STORED DATA:
________________________________________

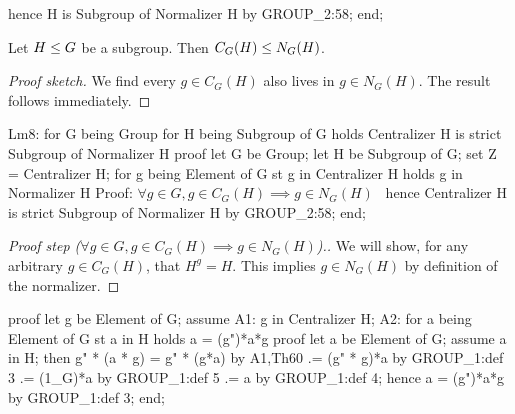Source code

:   hence H is Subgroup of Normalizer H by GROUP_2:58;
end;
\eatline
{}\nwendcode{}\nwdocspar
\begin{lemma}
Let $H\leq G$ be a subgroup. Then $C_{G}(H)\leq N_{G}(H)$.
\end{lemma}

\begin{proof}[Proof sketch]
We find every $g\in C_{G}(H)$ also lives in $g\in N_{G}(H)$. The result
follows immediately.
\end{proof}

\nwenddocs{}\endmoddef\nwstartdeflinemarkup{}\nwenddeflinemarkup
Lm8:
  for G being Group
  for H being Subgroup of G
  holds Centralizer H is strict Subgroup of Normalizer H
proof
  let G be Group;
  let H be Subgroup of G;
  set Z = Centralizer H;
  for g being Element of G st g in Centralizer H holds g in Normalizer H
  \LA{}Proof: $\forall g\in G, g\in C_{G}(H)\implies g\in N_{G}(H)$~{\nwtagstyle{}}\RA{}
  hence Centralizer H is strict Subgroup of Normalizer H by GROUP_2:58;
end;
\eatline
{}\nwendcode{}\nwdocspar
\begin{proof}[Proof step ($\forall g\in G, g\in C_{G}(H)\implies g\in N_{G}(H)$).]
We will show, for any arbitrary $g\in C_{G}(H)$, that $H^{g} = H$. This
implies $g\in N_{G}(H)$ by definition of the normalizer.
\end{proof}

\nwenddocs{}\endmoddef\nwstartdeflinemarkup{}\nwenddeflinemarkup
proof
  let g be Element of G;
  assume A1: g in Centralizer H;
  A2: for a being Element of G st a in H holds a = (g")*a*g
  proof
    let a be Element of G;
    assume a in H;
    then g" * (a * g) = g" * (g*a) by A1,Th60
                     .= (g" * g)*a by GROUP_1:def 3
                     .= (1_G)*a by GROUP_1:def 5
                     .= a by GROUP_1:def 4;
    hence a = (g")*a*g by GROUP_1:def 3;
  end;

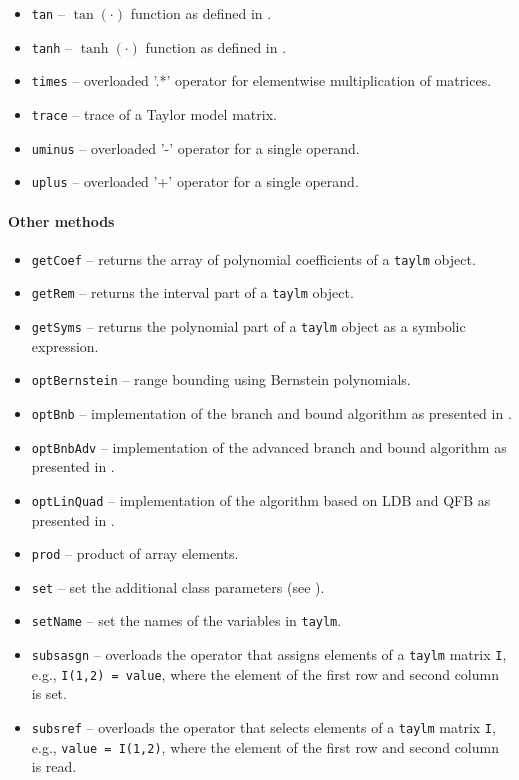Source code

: \begin{itemize}
    \item \texttt{tan} -- $\tan(\cdot)$ function as defined in \cite[Eq.~(26)]{Althoff2018b}.
    \item \texttt{tanh} -- $\tanh(\cdot)$ function as defined in \cite[Eq.~(29)]{Althoff2018b}.
    \item \texttt{times} -- overloaded '.*' operator for elementwise multiplication of matrices.
    \item \texttt{trace} -- trace of a Taylor model matrix.
    \item \texttt{uminus} -- overloaded '-' operator for a single operand.
    \item \texttt{uplus} -- overloaded '+' operator for a single operand.
\end{itemize}

\paragraph{Other methods}

\begin{itemize}
    \item \texttt{getCoef} -- returns the array of polynomial coefficients of a \texttt{taylm} object.
    \item \texttt{getRem} -- returns the interval part of a \texttt{taylm} object.
    \item \texttt{getSyms} -- returns the polynomial part of a \texttt{taylm} object as a symbolic expression.
    \item \texttt{optBernstein} -- range bounding using Bernstein polynomials.
    \item \texttt{optBnb} -- implementation of the branch and bound algorithm as presented in \cite[Sec.~2.3.2]{Althoff2018b}.
    \item \texttt{optBnbAdv} -- implementation of the advanced branch and bound algorithm as presented in \cite[Sec.~2.3.2]{Althoff2018b}.
    \item \texttt{optLinQuad} -- implementation of the algorithm based on LDB and QFB as presented in \cite[Sec.~2.3.3]{Althoff2018b}.
    \item \texttt{prod} -- product of array elements.
    \item \texttt{set} -- set the additional class parameters (see \cite[Sec.~4.3]{Althoff2018b}).
    \item \texttt{setName} -- set the names of the variables in \texttt{taylm}.
    \item \texttt{subsasgn} -- overloads the operator that assigns elements of a \texttt{taylm} matrix \texttt{I}, e.g., \texttt{I(1,2) = value}, where the element of the first row and second column is set.
    \item \texttt{subsref} -- overloads the operator that selects elements of a \texttt{taylm} matrix \texttt{I}, e.g., \texttt{value = I(1,2)}, where the element of the first row and second column is read.
\end{itemize}

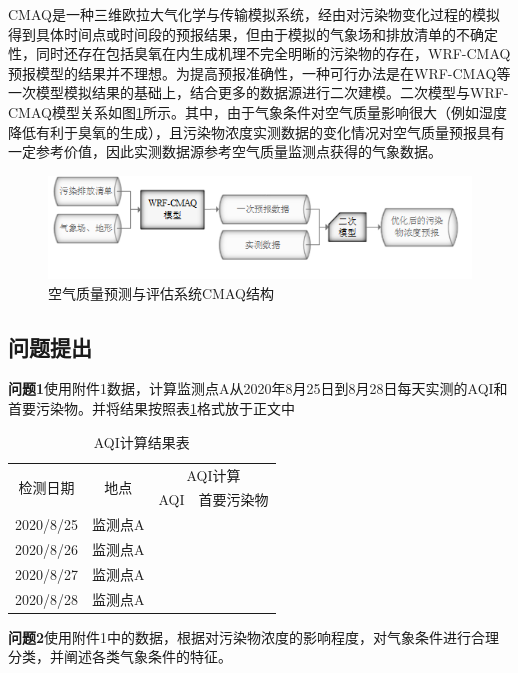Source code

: \documentclass[bwprint]{gmcmthesis}
\numberwithin{figure}{section}
\begin{document}
CMAQ是一种三维欧拉大气化学与传输模拟系统，经由对污染物变化过程的模拟得到具体时间点或时间段的预报结果，但由于模拟的气象场和排放清单的不确定性，同时还存在包括臭氧在内生成机理不完全明晰的污染物的存在，WRF-CMAQ预报模型的结果并不理想。为提高预报准确性，一种可行办法是在WRF-CMAQ等一次模型模拟结果的基础上，结合更多的数据源进行二次建模。二次模型与WRF-CMAQ模型关系如图\ref{fig1-3}所示。其中，由于气象条件对空气质量影响很大（例如湿度降低有利于臭氧的生成），且污染物浓度实测数据的变化情况对空气质量预报具有一定参考价值，因此实测数据源参考空气质量监测点获得的气象数据。
\begin{figure}[!h]
	\centering
	\includegraphics[width=.7\textwidth]{figures//fig1-3.png}
	\caption{空气质量预测与评估系统CMAQ结构}
	\label{fig1-3}
\end{figure}

\subsection{问题提出}
\textbf{问题1}使用附件1数据，计算监测点A从2020年8月25日到8月28日每天实测的AQI和首要污染物。并将结果按照表\ref{tab:table1-1}格式放于正文中
\begin{table}[h!]
	\caption{AQI计算结果表}\label{tab:table1-1}
	\begin{center}
		\begin{tabular}{|c|c|c|c|}
			\hline
			\multirow{2}{*}{检测日期}&\multirow{2}{*}{地点}&\multicolumn{2}{|c|}{AQI计算} \\
			\cline{3-4}
			& &AQI&首要污染物\\
			\hline
			2020/8/25&监测点A&&\\
			\hline
			2020/8/26&监测点A&&\\
			\hline
			2020/8/27&监测点A&&\\
			\hline
			2020/8/28&监测点A&&\\
			\hline
		\end{tabular}
	\end{center}
\end{table}

\textbf{问题2}使用附件1中的数据，根据对污染物浓度的影响程度，对气象条件进行合理分类，并阐述各类气象条件的特征。
\end{document}
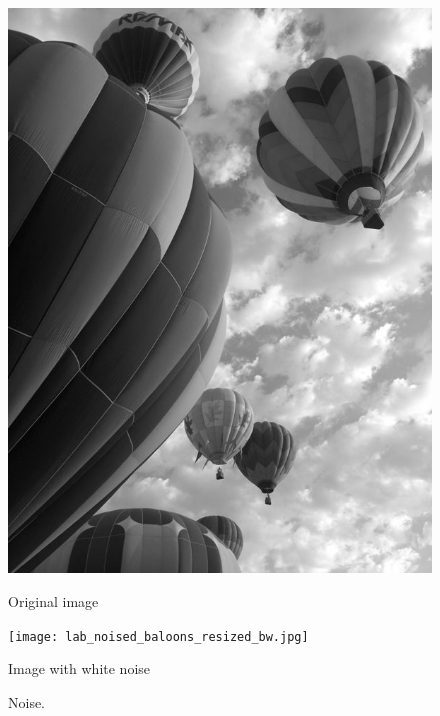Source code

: %
%
%
\begin{figure}
\begin{minipage}[b]{.47\linewidth}
\centering
\includegraphics[width=\textwidth]{balloons_resized_bw.jpg}
\caption*{Original image}
\end{minipage}
\hspace{0.5cm}
\begin{minipage}[b]{0.47\linewidth}
\centering
\texttt{[image: lab\_noised\_baloons\_resized\_bw.jpg]}
\caption*{Image with white noise}
\end{minipage}
\caption{Noise.}
\label{fig:noise_firstattempt}
\end{figure}

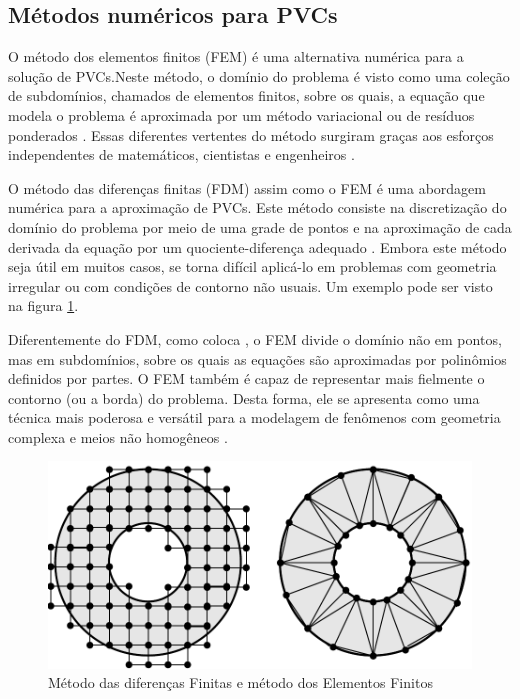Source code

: \documentclass[
    12pt,               %
    openright,          %
    oneside,
    a4paper,            %
    english,            %
    french,             %
    spanish,            %
    brazil              %
    ]{abntex2}
\begin{document}
\subsection{Métodos numéricos para PVCs}
\label{sec:FEM}

O método dos elementos finitos (FEM) é uma alternativa numérica para a solução de PVCs.Neste método, o domínio do problema é visto como uma coleção de subdomínios, chamados de elementos finitos, sobre os quais, a equação que modela o problema é aproximada por um método variacional ou de resíduos ponderados . Essas diferentes vertentes do método surgiram graças aos esforços independentes de matemáticos, cientistas e engenheiros \cite{zien}. 

O método das diferenças finitas (FDM) assim como o FEM é uma abordagem numérica para a aproximação de PVCs. Este método consiste na discretização do domínio do problema por meio de uma grade de pontos e na aproximação de cada derivada da equação por um quociente-diferença adequado
\cite{burdenFaires}. Embora este método seja útil em muitos casos, se torna difícil aplicá-lo em problemas com geometria irregular ou com condições de contorno não usuais. Um exemplo pode ser visto na figura \ref{fig:mdfFem}.

Diferentemente do FDM, como coloca , o FEM divide o domínio não em pontos, mas em subdomínios, sobre os quais as equações são aproximadas por polinômios definidos por partes. O FEM também é capaz de representar mais fielmente o contorno (ou a borda) do problema. Desta forma, ele se apresenta como uma técnica mais poderosa e versátil para a modelagem de fenômenos com geometria complexa e meios não homogêneos \cite{sadiku}. 

\begin{figure}[!htb]
	\centering
	\includegraphics[scale=0.5]{figuras/fdm_fem.pdf}
	\caption{Método das diferenças Finitas e método dos Elementos Finitos}
	\label{fig:mdfFem}
\end{figure}
\end{document}
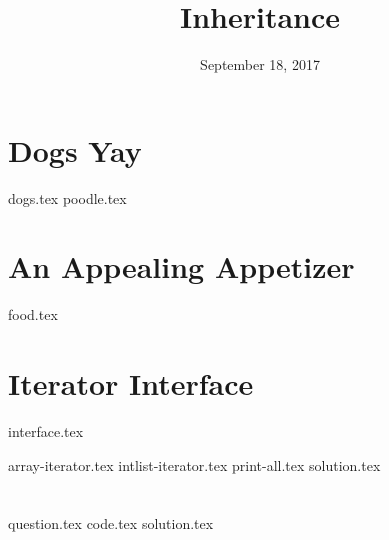 \documentclass[11pt]{exam}
\title{Inheritance}
\date{September 18, 2017}
\begin{document}
\maketitle

\section{Dogs Yay}
\begin{questions}
{dogs.tex}
{poodle.tex}
\end{questions}

\clearpage

\section{An Appealing Appetizer}
\begin{questions}
{food.tex}
\end{questions}

\clearpage

\section{Iterator Interface}
{interface.tex}
\begin{questions}
{array-iterator.tex}
\clearpage
{intlist-iterator.tex}
{print-all.tex}
{solution.tex}
\end{questions}

\clearpage

\section{}
\begin{questions}
{question.tex}
{code.tex}
{solution.tex}
\end{questions}
\end{document}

________________________________________

PROBLEM: What you write must match the listing exactly, from the line with "let g be Element of G;" up to and including the line with "of the algorithm". Pictures stay out.

EXERCISE RESPONSE:
  let g be Element of G;
  assume A1: g in Centralizer H;
  A2: for a being Element of G st a in H holds a = (g")*a*g
  proof
    let a be Element of G;
    assume a in H;
    then g" * (a * g) = g" * (g*a) by A1,Th60
                     .= (g" * g)*a by GROUP_1:def 3
                     .= (1_G)*a by GROUP_1:def 5
                     .= a by GROUP_1:def 4;
    hence a = (g")*a*g by GROUP_1:def 3;
  end;

Source code

: \begin{itemize}
    \item \texttt{tan} -- $\tan(\cdot)$ function as defined in \cite[Eq.~(26)]{Althoff2018b}.
    \item \texttt{tanh} -- $\tanh(\cdot)$ function as defined in \cite[Eq.~(29)]{Althoff2018b}.
    \item \texttt{times} -- overloaded '.*' operator for elementwise multiplication of matrices.
    \item \texttt{trace} -- trace of a Taylor model matrix.
    \item \texttt{uminus} -- overloaded '-' operator for a single operand.
    \item \texttt{uplus} -- overloaded '+' operator for a single operand.
\end{itemize}

\paragraph{Other methods}

\begin{itemize}
    \item \texttt{getCoef} -- returns the array of polynomial coefficients of a \texttt{taylm} object.
    \item \texttt{getRem} -- returns the interval part of a \texttt{taylm} object.
    \item \texttt{getSyms} -- returns the polynomial part of a \texttt{taylm} object as a symbolic expression.
    \item \texttt{optBernstein} -- range bounding using Bernstein polynomials.
    \item \texttt{optBnb} -- implementation of the branch and bound algorithm as presented in \cite[Sec.~2.3.2]{Althoff2018b}.
    \item \texttt{optBnbAdv} -- implementation of the advanced branch and bound algorithm as presented in \cite[Sec.~2.3.2]{Althoff2018b}.
    \item \texttt{optLinQuad} -- implementation of the algorithm based on LDB and QFB as presented in \cite[Sec.~2.3.3]{Althoff2018b}.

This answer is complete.